First rule of business: make money. If the large corporate donors didn't get a return on their investments, they wouldn't do it. The fact that business are giving money to politicians, and continue to do so, indicates that they're getting something for that money.

What, you thought they were being charitable?
posted by yesster at 12:08 PM on February 12, 2002


"you can argue the morality of this all you want, but the legality is unquestionable"

which is why so many want to change the law - to bring it into closer accord with morality
posted by yesster at 12:10 PM on February 12, 2002


The Constitution does not grant the right to equality of speech...If someone has a million dollars to spend on saturating the airwaves with ads promoting a certain political matter, and you don't have 20 cents to spend on ads telling the public why you think that argument is crap, that's too bad for you. You can argue the morality of this all you want, but the legality is unquestionable.

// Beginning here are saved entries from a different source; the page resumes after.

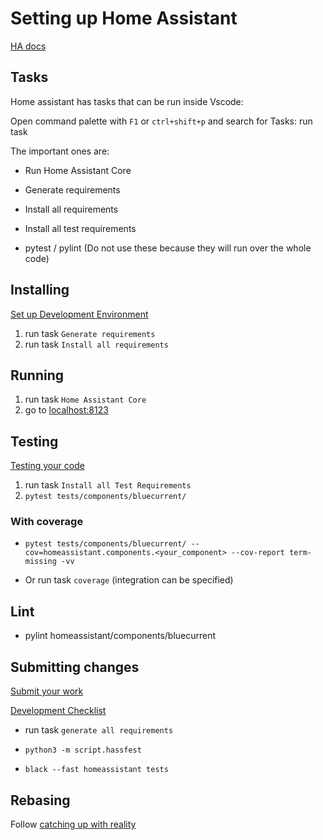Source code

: # Setting up Home Assistant

[HA docs](https://developers.home-assistant.io/docs/development_index/)

## Tasks

Home assistant has tasks that can be run inside Vscode:

Open command palette with `F1` or `ctrl+shift+p` and search for Tasks: run task

The important ones are:

- Run Home Assistant Core
- Generate requirements
- Install all requirements
- Install all test requirements

- pytest / pylint (Do not use these because they will run over the whole code)

## Installing

[Set up Development Environment](https://developers.home-assistant.io/docs/development_environment)

1. run task `Generate requirements`
2. run task `Install all requirements`

## Running

1. run task `Home Assistant Core`
2. go to [localhost:8123](http://localhost:8123)

## Testing

[Testing your code](https://developers.home-assistant.io/docs/development_testing)

1. run task `Install all Test Requirements`
2. `pytest tests/components/bluecurrent/`

### With coverage

- `pytest tests/components/bluecurrent/ --cov=homeassistant.components.<your_component> --cov-report term-missing -vv`

- Or run task `coverage` (integration can be specified)

## Lint

- pylint homeassistant/components/bluecurrent

## Submitting changes

[Submit your work](https://developers.home-assistant.io/docs/development_submitting)

[Development Checklist](https://developers.home-assistant.io/docs/development_checklist/)

- run task `generate all requirements`

- `python3 -m script.hassfest`

- `black --fast homeassistant tests`

## Rebasing

Follow [catching up with reality](https://developers.home-assistant.io/docs/development_catching_up)
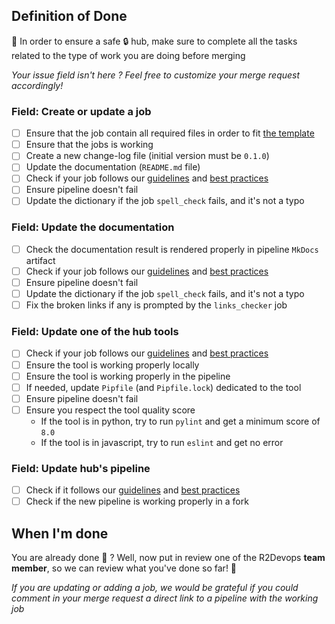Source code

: ## Definition of Done

📢 In order to ensure a safe :lock: hub, make sure to complete all the tasks related to the type of work you are doing before merging

*Your issue field isn't here ? Feel free to customize your merge request accordingly!*

### Field: Create or update a job

* [ ] Ensure that the job contain all required files in order to fit [the template](https://gitlab.com/r2devops/hub/-/tree/latest/tools/job_template/job_name)
* [ ] Ensure that the jobs is working
* [ ] Create a new change-log file (initial version must be `0.1.0`)
* [ ] Update the documentation (`README.md` file)
* [ ] Check if your job follows our [guidelines](https://r2devops.io/create-update-job/#guidelines-required) and [best practices](https://r2devops.io/create-update-job/#best-practices-optional)
* [ ] Ensure pipeline doesn't fail
* [ ] Update the dictionary if the job `spell_check` fails, and it's not a typo  

### Field: Update the documentation

* [ ] Check the documentation result is rendered properly in pipeline `MkDocs` artifact
* [ ] Check if your job follows our [guidelines](https://r2devops.io/create-update-job/#guidelines-required) and [best practices](https://r2devops.io/create-update-job/#best-practices-optional)
* [ ] Ensure pipeline doesn't fail
* [ ] Update the dictionary if the job `spell_check` fails, and it's not a typo  
* [ ] Fix the broken links if any is prompted by the `links_checker` job

### Field: Update one of the hub tools

* [ ] Check if your job follows our [guidelines](https://r2devops.io/create-update-job/#guidelines-required) and [best practices](https://r2devops.io/create-update-job/#best-practices-optional)
* [ ] Ensure the tool is working properly locally 
* [ ] Ensure the tool is working properly in the pipeline 
* [ ] If needed, update `Pipfile` (and `Pipfile.lock`) dedicated to the tool
* [ ] Ensure pipeline doesn't fail
* [ ] Ensure you respect the tool quality score 
    * If the tool is in python, try to run `pylint` and get a minimum score of `8.0`
    * If the tool is in javascript, try to run `eslint` and get no error

### Field: Update hub's pipeline 

* [ ] Check if it follows our [guidelines](https://r2devops.io/create-update-job/#guidelines-required) and [best practices](https://r2devops.io/create-update-job/#best-practices-optional)
* [ ] Check if the new pipeline is working properly in a fork

## When I'm done

You are already done :100: ? Well, now put in review one of the R2Devops **team member**, so we can review what you've done so far! :rocket: 

*If you are updating or adding a job, we would be grateful if you could comment in your merge request a direct link to a pipeline with the working job*

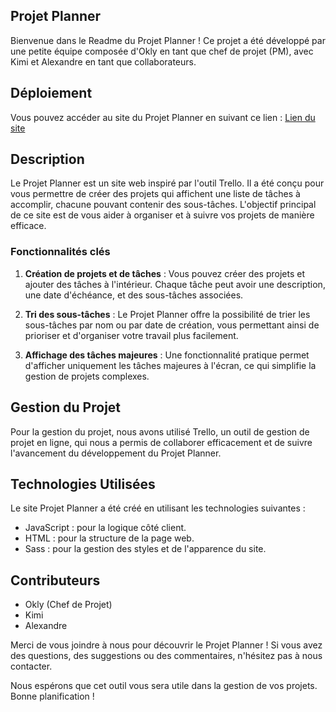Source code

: ## Projet Planner

Bienvenue dans le Readme du Projet Planner ! Ce projet a été développé par une petite équipe composée d'Okly en tant que chef de projet (PM), avec Kimi et Alexandre en tant que collaborateurs.

## Déploiement

Vous pouvez accéder au site du Projet Planner en suivant ce lien : [Lien du site](insérer_le_lien_du_site_ici)

## Description

Le Projet Planner est un site web inspiré par l'outil Trello. Il a été conçu pour vous permettre de créer des projets qui affichent une liste de tâches à accomplir, chacune pouvant contenir des sous-tâches. L'objectif principal de ce site est de vous aider à organiser et à suivre vos projets de manière efficace.

### Fonctionnalités clés

1. **Création de projets et de tâches** : Vous pouvez créer des projets et ajouter des tâches à l'intérieur. Chaque tâche peut avoir une description, une date d'échéance, et des sous-tâches associées.

2. **Tri des sous-tâches** : Le Projet Planner offre la possibilité de trier les sous-tâches par nom ou par date de création, vous permettant ainsi de prioriser et d'organiser votre travail plus facilement.

3. **Affichage des tâches majeures** : Une fonctionnalité pratique permet d'afficher uniquement les tâches majeures à l'écran, ce qui simplifie la gestion de projets complexes.

## Gestion du Projet

Pour la gestion du projet, nous avons utilisé Trello, un outil de gestion de projet en ligne, qui nous a permis de collaborer efficacement et de suivre l'avancement du développement du Projet Planner.

## Technologies Utilisées

Le site Projet Planner a été créé en utilisant les technologies suivantes :

- JavaScript : pour la logique côté client.
- HTML : pour la structure de la page web.
- Sass : pour la gestion des styles et de l'apparence du site.

## Contributeurs

- Okly (Chef de Projet)
- Kimi
- Alexandre

Merci de vous joindre à nous pour découvrir le Projet Planner ! Si vous avez des questions, des suggestions ou des commentaires, n'hésitez pas à nous contacter.

Nous espérons que cet outil vous sera utile dans la gestion de vos projets. Bonne planification !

Wow, that's one of the best, most concise arguments for a constitutional amendment I've ever read.
posted by Ty Webb at 12:23 PM on February 12, 2002


Political donations are political speech, in my opinion. If I have $1,000,000 I think I should be able to give it in support of whatever political goal I wish.

The problem to me is that I do not think that corporations (or unions or non-profits or whatever) have a right to political speech. If there are 250 million citizens of this country then there are 250 million eligible contributors. If the check doesn't have the name of one of those people on it, you don't get to give it.

Yes, the rich still get more power here, but life isn't fair.
posted by obfusciatrist at 12:35 PM on February 12, 2002


Wow, that's one of the best, most concise arguments for a constitutional amendment I've ever read


Don't worry Ty, they're just making it up as they go along. There is such a thing as the public forum doctrine that guarantees that voices be heard, not just pissed in the wind against the tyranny of wealthy royalty.

But, hey, I guess to be correct the proper thing to so is: next time a plantation owner rapes a servant remind her that morality be damned, the law is the law and that life isn't fair. Any slave has the opportunity to buy their freedom. Like everything else: it's for sale.
posted by victors at 12:44 PM on February 12, 2002


Companies absolutely are purchasing access when they make campaign donations.

Wait, aaron, I thought they were just speaking via money, trying to positively influence the outcome an election in whatever small way. And blah blah blah. Jeepers! The spin on here today!
posted by raysmj at 2:50 PM on February 12, 2002


Look at what Enron has gotten for all its donations: Every time they begged for help they were shot down

Exactly right.
posted by Dirjy at 8:34 PM on February 12, 2002


just to update, zdnet is reporting that microsoft paid out over of 6 million dollars in political contributions in the 2000 election cycle.

does anyone here believe this is simply to buy access? i'm serious. do you?

[note: i wasn't impressed with the sources in the story, and woudn't be suprised if the actual figures had to be revised]
posted by lescour at 9:10 AM on February 13, 2002


does anyone here believe this is simply to buy access? i'm serious. do you?

I worked at msft and was solicited for contributions for 'the cause'

when I declined because of my stance on soft money I got a hearty "good luck"

I know exactly what they were trying to buy.
posted by victors at 10:01 AM on February 13, 2002


um, if you're keeping up at all here's an update :)

In a key test vote, the House of Representatives on Wednesday endorsed a sweeping measure to reduce the influence of money in politics, clearing the way for possible approval later in the day.

yay! still walking through a minefield though cuz they still have to vote on amendments designed to kill it.